On Fri, 2012-07-06 at 12:38 -0400, Rik van Riel wrote:
4. Putting a lot of pages in the swap cache ends up allocating
swap space. This means this NUMA migration scheme will only
work on systems that have a substantial amount of memory
represented by swap space. This is highly unlikely on systems
with memory in the TB range. On smaller systems, it could drive
the system out of memory (to the OOM killer), by "filling up"
the overflow swap with migration pages instead.
5. In the long run, we want the ability to migrate transparent
huge pages as one unit. The reason is simple, the performance
penalty for running on the wrong NUMA node (10-20%) is on the
same order of magnitude as the performance penalty for running
with 4kB pages instead of 2MB pages (5-15%).
Breaking up large pages into small ones, and having khugepaged
reconstitute them on a random NUMA node later on, will negate
the performance benefits of both NUMA placement and THP.
When I originally posted the "migrate on fault" series, I posted a
separate series with a "migration cache" to avoid the use of swap space
for lazy migration: http://markmail.org/message/xgvvrnn2nk4nsn2e.
The migration cache was originally implemented by Marcello Tosatti for
the old memory hotplug project:
http://marc.info/?l=linux-mm&m=109779128211239&w=4.

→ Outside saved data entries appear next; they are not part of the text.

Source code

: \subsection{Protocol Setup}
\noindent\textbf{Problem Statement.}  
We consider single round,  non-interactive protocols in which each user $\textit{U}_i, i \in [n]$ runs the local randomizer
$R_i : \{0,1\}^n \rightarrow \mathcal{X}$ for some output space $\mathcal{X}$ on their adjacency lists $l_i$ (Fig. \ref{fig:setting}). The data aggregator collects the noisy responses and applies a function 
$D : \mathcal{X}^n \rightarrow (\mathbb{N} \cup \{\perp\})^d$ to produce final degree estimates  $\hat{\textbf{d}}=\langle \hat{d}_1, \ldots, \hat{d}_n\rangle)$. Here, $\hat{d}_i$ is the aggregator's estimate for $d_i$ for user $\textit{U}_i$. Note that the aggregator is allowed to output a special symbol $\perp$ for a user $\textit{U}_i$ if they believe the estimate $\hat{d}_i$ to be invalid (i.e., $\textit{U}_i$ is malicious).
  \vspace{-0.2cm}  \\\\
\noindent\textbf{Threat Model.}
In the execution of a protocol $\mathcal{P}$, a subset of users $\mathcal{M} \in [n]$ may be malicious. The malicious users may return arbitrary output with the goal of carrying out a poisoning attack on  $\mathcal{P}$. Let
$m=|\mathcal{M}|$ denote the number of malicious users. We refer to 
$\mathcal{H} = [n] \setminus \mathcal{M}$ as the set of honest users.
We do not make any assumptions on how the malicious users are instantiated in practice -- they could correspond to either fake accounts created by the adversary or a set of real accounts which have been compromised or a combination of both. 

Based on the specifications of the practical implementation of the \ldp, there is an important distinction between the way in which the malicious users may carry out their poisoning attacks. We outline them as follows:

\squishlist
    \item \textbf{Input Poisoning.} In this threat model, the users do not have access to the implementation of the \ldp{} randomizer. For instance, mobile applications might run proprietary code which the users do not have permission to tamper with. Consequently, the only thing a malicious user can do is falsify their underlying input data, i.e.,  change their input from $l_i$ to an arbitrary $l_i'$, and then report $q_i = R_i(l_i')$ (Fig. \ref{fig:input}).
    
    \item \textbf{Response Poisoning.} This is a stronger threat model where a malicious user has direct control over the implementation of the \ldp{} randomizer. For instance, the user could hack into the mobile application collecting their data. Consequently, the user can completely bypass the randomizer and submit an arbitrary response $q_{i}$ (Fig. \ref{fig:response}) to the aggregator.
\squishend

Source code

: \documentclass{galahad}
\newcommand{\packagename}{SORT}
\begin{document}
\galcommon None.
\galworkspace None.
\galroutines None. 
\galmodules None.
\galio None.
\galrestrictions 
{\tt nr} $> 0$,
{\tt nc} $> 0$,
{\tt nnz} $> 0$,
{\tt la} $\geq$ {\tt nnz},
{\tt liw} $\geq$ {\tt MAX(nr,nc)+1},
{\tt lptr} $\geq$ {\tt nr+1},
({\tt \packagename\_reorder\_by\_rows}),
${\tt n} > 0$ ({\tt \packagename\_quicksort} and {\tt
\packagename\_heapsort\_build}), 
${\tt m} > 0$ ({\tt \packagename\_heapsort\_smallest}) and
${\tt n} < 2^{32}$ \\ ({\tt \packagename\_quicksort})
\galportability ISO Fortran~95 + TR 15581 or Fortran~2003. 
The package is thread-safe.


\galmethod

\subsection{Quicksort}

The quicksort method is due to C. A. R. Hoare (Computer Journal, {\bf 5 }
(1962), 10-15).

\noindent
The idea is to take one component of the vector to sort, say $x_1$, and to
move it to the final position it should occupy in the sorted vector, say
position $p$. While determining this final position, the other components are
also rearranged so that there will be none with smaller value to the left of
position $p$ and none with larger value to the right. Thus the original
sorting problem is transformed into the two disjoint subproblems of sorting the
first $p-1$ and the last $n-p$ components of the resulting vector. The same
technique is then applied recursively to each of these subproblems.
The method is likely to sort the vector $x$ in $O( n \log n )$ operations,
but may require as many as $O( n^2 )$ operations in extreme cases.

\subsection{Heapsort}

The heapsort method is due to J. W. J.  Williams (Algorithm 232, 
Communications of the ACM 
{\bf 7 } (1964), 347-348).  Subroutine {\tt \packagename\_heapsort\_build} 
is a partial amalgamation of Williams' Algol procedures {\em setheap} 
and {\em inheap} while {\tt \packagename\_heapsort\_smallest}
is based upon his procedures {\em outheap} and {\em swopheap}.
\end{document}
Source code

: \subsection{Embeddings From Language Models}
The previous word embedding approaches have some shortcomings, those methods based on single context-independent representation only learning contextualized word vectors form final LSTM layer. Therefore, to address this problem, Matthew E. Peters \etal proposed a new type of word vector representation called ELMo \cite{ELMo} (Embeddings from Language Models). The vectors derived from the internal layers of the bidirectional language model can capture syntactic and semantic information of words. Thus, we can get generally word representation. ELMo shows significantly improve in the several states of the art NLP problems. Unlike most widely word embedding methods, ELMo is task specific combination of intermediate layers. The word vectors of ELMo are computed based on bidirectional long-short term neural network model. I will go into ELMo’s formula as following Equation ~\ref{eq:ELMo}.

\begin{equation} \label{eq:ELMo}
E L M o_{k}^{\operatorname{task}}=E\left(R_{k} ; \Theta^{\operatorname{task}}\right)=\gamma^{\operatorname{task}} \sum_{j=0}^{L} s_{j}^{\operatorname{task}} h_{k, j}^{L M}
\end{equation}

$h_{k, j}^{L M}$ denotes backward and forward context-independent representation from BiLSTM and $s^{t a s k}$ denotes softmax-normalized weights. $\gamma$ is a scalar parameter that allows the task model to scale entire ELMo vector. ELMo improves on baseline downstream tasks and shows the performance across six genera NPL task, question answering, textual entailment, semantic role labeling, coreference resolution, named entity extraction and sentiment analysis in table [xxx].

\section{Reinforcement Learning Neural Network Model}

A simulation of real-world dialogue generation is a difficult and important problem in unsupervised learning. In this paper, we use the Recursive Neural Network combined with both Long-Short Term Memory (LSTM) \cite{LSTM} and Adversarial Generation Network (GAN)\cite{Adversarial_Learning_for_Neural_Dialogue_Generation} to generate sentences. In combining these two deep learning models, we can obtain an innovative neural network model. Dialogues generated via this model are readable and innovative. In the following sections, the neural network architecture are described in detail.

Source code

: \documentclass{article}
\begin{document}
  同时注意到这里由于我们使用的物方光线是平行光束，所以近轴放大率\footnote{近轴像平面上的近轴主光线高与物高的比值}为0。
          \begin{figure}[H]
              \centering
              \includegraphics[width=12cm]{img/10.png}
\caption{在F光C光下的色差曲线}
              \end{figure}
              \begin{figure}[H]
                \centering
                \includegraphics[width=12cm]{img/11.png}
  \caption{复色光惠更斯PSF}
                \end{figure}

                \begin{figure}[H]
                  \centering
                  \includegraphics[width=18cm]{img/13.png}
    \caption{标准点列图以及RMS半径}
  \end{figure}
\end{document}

The idea is that you don't need swap space for lazy migration, just an
"address_space" where you can park an anon VMA's pte's while they're
"unmapped" to cause migration faults. Based on a suggestion from
Christoph Lameter, I had tried to hide the migration cache behind the
swap cache interface to minimize changes mainly in do_swap_page and
vmscan/reclaim. It seemed to work, but the difference in reference
count semantics for the mig cache -- entry removed when last pte
migrated/mapped -- makes coordination with exit teardown, uh, tricky.